August 6, 2013 in Creating The 18th Century, Living history, Soap, Scent, Toners and Tonics by M C

Claire, returning to Lallybroch with Jamie, knows Jenny is suspicious of her… and the proof is in the soap she’s been given to use.  Instead of the brown homemade wood ash lye soap everyone else makes do with, Claire is given a bar of French milled soap.

By the time Jamie and Claire return to Lallybroch, after an absence of a couple decades, soapboiling and candlemaking (two trades often practiced together since both involve rendering tallow (purifying fat)) are common occupations.  Literally thousands of pounds of tallow soap are being produced in England, and the soap output of the continent must be measured in tonnage.  And lest you think soapmakers or “soapboilers” were limited to England and the Continent, the first soapboiler arrived in Jamestown in 1609. If the mid-18th century denizen didn’t understand germ theory they understand the use of soap in textile production, and personal hygiene was more a matter of superstition and personal preference than a lack of understanding of the properties of soap.

That said, the method by which people made soap at home is even more primitive than the recipe found in Mappae Clavicula, published, depending on who you choose to believe, between 600 and 1130 AD.  The first known recipe for soap calls for cooking down the liquid obtained by straining water through wood ashes.  But for hundreds of years homemakers made soap with un-concentrated wood ash lye.. and an iffy proposition it was too.

The stories of women slaving over a cauldron boiling soap are, unhappily, accurate.  Not only is this a horribly hot and tedious job, it is notoriously unreliable.  It wasn’t at all uncommon for batch after batch of soap to fail. Elizabeth Norton, a niece of President John Adams, mentions in her 1799 diary making no less than three batches of soap before she managed to produce the barrel of soap her family needed.  Soapmaking, and its quirks, gave rise to all sorts of superstitions regarding the proper time and place for making soap, how it should be stirred, and what might be added to make the soap come.
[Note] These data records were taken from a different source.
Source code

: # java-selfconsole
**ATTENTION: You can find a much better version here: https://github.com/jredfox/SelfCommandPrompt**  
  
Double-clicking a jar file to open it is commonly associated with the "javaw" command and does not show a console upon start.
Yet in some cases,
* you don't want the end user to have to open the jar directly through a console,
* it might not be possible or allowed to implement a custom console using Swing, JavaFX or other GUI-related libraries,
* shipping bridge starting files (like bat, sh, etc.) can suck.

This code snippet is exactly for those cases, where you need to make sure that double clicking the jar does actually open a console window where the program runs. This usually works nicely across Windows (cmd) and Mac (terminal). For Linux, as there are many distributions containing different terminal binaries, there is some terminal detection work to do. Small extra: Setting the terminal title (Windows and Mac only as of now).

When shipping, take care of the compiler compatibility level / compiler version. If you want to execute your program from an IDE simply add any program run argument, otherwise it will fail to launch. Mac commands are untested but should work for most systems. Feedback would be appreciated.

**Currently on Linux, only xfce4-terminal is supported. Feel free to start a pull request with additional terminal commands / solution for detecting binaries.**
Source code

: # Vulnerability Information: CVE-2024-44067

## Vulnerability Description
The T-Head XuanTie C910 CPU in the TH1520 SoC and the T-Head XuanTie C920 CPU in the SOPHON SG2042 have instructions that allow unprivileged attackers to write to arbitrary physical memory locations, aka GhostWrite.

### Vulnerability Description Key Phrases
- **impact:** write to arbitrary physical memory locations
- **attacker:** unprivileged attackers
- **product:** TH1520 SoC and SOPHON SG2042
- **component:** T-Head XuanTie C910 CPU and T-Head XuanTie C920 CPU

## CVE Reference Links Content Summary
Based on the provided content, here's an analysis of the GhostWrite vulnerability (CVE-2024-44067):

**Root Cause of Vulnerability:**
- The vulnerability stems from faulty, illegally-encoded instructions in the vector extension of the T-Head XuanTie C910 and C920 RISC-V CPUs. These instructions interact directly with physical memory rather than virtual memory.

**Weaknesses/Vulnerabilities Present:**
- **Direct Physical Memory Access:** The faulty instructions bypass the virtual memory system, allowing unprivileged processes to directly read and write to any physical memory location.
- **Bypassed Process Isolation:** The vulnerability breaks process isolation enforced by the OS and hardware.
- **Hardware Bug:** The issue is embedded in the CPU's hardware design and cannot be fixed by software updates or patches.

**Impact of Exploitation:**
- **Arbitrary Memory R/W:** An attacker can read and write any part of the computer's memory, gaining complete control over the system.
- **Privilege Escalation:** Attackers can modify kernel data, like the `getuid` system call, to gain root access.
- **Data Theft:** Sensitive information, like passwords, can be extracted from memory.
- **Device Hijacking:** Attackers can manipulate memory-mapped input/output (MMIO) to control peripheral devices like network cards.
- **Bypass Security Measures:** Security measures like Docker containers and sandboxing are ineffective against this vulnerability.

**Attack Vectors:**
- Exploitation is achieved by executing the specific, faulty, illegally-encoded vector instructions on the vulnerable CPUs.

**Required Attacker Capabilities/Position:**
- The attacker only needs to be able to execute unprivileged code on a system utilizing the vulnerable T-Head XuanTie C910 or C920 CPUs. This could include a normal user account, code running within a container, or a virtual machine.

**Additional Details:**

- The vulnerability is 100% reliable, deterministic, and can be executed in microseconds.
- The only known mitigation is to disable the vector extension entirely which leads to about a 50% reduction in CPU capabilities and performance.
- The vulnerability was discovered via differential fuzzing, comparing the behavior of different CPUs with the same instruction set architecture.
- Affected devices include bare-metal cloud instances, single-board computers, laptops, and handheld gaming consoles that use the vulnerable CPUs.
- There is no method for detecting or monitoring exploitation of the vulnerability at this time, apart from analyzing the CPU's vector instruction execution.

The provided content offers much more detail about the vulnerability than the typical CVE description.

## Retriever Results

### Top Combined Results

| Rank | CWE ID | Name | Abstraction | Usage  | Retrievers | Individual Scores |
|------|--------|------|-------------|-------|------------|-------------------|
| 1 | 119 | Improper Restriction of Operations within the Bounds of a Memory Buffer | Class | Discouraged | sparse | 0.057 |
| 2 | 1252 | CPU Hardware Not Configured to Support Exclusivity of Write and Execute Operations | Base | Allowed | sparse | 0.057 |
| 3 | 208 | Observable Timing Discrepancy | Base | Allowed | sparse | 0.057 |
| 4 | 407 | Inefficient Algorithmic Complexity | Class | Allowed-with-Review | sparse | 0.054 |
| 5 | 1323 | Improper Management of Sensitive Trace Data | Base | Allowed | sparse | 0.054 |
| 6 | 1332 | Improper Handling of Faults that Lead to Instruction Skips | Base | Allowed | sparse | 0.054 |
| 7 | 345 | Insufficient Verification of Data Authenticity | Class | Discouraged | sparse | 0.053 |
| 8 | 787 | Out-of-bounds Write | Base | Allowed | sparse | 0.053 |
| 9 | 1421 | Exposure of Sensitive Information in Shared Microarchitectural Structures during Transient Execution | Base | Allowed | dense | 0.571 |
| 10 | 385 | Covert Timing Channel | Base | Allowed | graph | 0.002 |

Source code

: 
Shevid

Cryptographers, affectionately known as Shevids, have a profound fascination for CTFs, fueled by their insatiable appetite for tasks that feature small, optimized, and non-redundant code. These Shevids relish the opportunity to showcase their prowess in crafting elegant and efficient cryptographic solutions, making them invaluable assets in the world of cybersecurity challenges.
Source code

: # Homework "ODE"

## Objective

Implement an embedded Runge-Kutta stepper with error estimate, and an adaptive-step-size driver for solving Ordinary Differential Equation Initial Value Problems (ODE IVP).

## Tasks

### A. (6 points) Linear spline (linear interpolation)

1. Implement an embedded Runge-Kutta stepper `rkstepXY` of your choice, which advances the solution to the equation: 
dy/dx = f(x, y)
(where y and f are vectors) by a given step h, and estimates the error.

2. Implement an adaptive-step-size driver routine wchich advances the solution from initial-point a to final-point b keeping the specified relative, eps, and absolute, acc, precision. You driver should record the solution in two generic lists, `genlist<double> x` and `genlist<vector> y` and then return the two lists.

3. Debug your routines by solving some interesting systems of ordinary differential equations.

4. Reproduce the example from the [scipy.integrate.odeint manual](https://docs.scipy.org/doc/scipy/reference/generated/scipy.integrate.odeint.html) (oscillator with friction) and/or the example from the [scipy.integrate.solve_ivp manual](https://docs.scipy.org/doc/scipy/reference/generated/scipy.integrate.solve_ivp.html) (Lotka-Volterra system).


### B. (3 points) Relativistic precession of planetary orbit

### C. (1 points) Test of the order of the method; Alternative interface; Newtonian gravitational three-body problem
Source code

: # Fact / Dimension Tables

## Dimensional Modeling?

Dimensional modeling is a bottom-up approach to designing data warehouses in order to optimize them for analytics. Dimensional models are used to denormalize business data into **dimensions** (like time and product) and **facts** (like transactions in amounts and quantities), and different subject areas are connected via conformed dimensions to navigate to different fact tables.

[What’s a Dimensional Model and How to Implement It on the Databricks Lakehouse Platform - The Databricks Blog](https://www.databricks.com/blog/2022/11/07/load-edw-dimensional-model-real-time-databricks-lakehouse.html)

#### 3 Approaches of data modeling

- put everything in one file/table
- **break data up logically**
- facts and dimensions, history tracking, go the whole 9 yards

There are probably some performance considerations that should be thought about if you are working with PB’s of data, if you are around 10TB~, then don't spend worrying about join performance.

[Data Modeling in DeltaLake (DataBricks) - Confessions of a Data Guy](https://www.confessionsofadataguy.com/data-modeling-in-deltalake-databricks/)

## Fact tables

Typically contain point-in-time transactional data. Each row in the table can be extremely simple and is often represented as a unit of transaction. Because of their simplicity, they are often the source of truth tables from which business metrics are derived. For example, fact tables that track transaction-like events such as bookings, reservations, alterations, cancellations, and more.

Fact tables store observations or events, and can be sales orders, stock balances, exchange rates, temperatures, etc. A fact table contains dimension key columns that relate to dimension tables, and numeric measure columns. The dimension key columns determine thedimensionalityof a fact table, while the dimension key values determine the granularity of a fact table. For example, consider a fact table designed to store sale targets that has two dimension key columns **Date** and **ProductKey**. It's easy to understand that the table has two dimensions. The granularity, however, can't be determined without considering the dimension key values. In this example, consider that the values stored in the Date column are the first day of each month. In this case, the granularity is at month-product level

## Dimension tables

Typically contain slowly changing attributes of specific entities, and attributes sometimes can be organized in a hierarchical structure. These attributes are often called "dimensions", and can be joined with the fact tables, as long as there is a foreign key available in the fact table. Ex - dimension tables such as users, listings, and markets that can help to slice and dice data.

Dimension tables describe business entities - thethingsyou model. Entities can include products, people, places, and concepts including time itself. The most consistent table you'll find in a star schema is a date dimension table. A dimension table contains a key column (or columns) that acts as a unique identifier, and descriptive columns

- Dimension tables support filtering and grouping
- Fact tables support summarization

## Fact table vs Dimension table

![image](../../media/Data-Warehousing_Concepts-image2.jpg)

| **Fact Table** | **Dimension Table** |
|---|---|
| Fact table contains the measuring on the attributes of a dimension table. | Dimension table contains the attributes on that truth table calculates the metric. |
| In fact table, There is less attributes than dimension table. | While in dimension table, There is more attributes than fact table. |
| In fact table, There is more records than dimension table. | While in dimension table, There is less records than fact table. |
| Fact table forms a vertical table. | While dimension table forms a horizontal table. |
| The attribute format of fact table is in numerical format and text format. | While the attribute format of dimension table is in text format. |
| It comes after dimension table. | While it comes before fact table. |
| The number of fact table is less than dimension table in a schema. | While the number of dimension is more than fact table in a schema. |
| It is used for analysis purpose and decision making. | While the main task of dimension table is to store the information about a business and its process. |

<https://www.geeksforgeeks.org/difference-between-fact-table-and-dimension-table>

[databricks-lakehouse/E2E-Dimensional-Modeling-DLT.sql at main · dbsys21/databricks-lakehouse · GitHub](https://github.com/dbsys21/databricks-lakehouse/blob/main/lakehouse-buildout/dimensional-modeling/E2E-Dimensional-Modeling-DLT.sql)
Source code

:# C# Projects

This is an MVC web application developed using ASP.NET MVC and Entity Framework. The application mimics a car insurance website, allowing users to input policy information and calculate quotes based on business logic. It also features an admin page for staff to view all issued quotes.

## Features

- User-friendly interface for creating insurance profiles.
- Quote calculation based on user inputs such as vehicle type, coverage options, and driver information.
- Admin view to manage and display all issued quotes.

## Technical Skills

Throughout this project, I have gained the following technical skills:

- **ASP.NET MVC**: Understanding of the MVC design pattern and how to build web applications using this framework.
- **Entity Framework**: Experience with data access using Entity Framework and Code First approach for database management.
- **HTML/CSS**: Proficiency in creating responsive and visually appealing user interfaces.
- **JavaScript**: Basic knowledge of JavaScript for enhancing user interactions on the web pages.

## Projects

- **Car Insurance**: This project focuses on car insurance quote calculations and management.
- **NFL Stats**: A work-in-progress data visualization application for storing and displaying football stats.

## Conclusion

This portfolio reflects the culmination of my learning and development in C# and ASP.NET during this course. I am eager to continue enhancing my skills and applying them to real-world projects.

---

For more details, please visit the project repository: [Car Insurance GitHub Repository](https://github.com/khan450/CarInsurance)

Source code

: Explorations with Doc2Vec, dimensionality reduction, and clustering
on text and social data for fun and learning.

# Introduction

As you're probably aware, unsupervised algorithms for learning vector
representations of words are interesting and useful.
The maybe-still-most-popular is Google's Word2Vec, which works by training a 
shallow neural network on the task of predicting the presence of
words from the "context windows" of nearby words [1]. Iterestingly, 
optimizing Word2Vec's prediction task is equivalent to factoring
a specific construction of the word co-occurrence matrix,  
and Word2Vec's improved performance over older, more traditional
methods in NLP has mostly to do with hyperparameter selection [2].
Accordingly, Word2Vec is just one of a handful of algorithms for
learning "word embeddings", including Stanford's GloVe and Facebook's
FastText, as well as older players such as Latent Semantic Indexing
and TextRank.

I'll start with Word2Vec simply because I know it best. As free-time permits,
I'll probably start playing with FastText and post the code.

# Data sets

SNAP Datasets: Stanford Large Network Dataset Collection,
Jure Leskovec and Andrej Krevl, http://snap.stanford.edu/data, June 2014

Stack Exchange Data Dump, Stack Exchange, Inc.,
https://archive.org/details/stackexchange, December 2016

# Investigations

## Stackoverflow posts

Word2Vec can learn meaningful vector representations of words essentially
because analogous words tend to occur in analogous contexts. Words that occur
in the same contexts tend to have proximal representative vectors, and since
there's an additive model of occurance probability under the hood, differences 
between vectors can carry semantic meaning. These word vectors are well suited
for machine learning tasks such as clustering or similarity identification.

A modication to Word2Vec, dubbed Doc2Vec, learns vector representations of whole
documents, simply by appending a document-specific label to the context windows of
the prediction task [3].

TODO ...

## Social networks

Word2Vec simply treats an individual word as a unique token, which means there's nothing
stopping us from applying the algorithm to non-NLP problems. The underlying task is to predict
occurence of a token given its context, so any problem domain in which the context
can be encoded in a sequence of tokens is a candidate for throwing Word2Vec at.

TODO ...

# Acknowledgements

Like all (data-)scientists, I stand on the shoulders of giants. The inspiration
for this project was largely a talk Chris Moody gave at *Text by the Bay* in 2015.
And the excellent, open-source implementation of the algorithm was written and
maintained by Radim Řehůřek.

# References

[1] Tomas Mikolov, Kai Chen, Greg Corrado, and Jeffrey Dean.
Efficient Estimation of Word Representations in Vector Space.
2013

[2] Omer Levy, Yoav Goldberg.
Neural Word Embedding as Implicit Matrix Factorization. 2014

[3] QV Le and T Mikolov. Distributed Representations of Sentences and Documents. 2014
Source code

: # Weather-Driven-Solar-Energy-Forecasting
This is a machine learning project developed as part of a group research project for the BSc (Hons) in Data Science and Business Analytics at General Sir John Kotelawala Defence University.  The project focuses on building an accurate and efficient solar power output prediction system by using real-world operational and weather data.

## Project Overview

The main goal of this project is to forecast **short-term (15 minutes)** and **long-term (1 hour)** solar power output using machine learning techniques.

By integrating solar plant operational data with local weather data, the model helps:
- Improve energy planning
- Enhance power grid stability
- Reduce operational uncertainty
To make soap with an unconcentrated wood ash lye hot rendered (clean) fat was added to the weak lye and the pot brought to a boil to encourage the saponification process.  Soap would rise to the surface of the pot to be skimmed off.  The soap might be further refined by boiling again with salt, again the purified soap being skimmed off the top of the pot.

Professional soap makers would have known better and more reliable results could be obtained by concentrating the lye solution.  And it is this method I’ll be using to make a soap which not only could have been produced at Lallybroch or Fraser’s Ridge, but likely, given Claire and Bree’s modern understanding of chemistry (and the fact that the recipe dates from the year 1000) would have been.

Wood Ash Lye is actually potash, potassium carbonate, not the caustic potassium hydroxide (KOH) sold to soap makers today.  Potash is obtained through leaching the ashes of wood or seaweed and then reducing the liquid to a dry powder.  As a point of trivia, the first US Patent was issued to a Vermonter, Samuel Hopkins for his improvement in the “making of Pot ash and Pearl ash by a new Apparatus and Process,” which points to the importance of potash in both the colonial economy and the British textile industry, and the desirability of the purer form “pearl ash” which is created by baking the potash in an oven to remove impurities.  In 1790 an acre of Vermont hardwoods could yield between 60-100 bushels of ashes, which could be filtered to produce the liquid lye or boiled down to the valuable potash.  The ashes alone were so valuable they could be sold for $3.25-6.25 an acre, roughly the cost of hiring a man to clear the area.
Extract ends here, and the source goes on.